I would love to read more character description. I understand the main character is a kid but maybe more personality and outward description.
All-in-all, a tight short story. The characters are believable, the events, the descriptions are lovely.
You said this was for a contest? You included everything that would be needed in a story like this, such as explanations for words you created or words no one knows. As far as I am concerned, this story is perfect and ready to be submitted. The story started out in a way that drew my attention in then it kept my attention through good explanations. I especially liked the vision of the villain, how eventually he is revealed for the monster he is. Over all I believe you can win this contest with no problem. Awesome Job!
This is really well-done. I could find very little that could be improved.
The only thing that confused me was the way Nathan got to Lithia. First, it seems that he went through the closet. Then his father he said he went through a mirror. Maybe you could mention something about the mirror or swirls in the closet and make it more clear.

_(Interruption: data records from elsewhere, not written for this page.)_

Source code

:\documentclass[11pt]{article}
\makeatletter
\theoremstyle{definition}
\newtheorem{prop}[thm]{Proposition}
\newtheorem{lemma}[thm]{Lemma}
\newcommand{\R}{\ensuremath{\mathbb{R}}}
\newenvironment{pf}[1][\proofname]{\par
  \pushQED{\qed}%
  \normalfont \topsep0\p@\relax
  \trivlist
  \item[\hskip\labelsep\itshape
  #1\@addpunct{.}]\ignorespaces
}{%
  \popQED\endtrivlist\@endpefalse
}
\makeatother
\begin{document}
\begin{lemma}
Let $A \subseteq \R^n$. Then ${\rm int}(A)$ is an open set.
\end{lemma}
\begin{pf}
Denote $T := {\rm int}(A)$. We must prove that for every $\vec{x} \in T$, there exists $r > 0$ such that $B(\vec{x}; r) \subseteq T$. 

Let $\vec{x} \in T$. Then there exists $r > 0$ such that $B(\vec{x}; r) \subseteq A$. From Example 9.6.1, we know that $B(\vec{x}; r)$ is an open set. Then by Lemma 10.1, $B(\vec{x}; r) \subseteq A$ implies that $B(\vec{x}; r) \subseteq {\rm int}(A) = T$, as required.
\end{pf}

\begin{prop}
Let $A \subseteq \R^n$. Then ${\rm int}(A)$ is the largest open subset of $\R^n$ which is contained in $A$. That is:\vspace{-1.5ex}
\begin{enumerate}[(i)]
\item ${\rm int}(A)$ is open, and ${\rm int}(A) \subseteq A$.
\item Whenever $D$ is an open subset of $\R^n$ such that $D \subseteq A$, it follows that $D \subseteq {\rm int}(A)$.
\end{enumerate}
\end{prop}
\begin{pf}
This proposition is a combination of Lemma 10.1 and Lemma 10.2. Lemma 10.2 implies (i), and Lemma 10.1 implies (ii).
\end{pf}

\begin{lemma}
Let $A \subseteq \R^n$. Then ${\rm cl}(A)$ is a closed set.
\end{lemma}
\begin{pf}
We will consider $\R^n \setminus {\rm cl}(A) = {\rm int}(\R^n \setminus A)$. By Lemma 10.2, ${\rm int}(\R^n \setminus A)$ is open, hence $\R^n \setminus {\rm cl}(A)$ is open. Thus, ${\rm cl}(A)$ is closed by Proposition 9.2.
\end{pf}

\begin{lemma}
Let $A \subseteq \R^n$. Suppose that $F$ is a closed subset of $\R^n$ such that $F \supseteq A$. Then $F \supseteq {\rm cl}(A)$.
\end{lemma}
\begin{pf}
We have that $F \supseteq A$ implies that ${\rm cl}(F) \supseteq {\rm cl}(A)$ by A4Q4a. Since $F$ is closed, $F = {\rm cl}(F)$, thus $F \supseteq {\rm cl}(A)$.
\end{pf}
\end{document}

“In agreement, Daddy began snoring.” In agreement with what?
“Of course, sillybutt,” Daddy had his hands on his hips. “Can’t let you” Either put a period after sillybutt (since Daddy had his hands on his hips is not a dialogue tag) or put a comma after hips and small “c” on can’t. (hips, “can’t)
“Fairy bells tinkled” How does Nathan know the bells are fairy bells? He can’t remember anything. How do fairy bells sound versus regular bells?
“and lost sounding.” Awkward. You don’t need the word sounding.
Wow this is really good. You open up with one line but it hooks you right away. And having the attention of your reader you dnt let it go. “From the closet the bird squaked” its such a child like fear, to look into the closet and your heart jumps cause you swear you saw a shadow shift. The way you let it unfold is beautiful. My one issue is a physical description, when you wait 2 long 2 let us see characters how you see them it throws off a reader cause now were adjustin our mental image for yours. Other then that amazing work!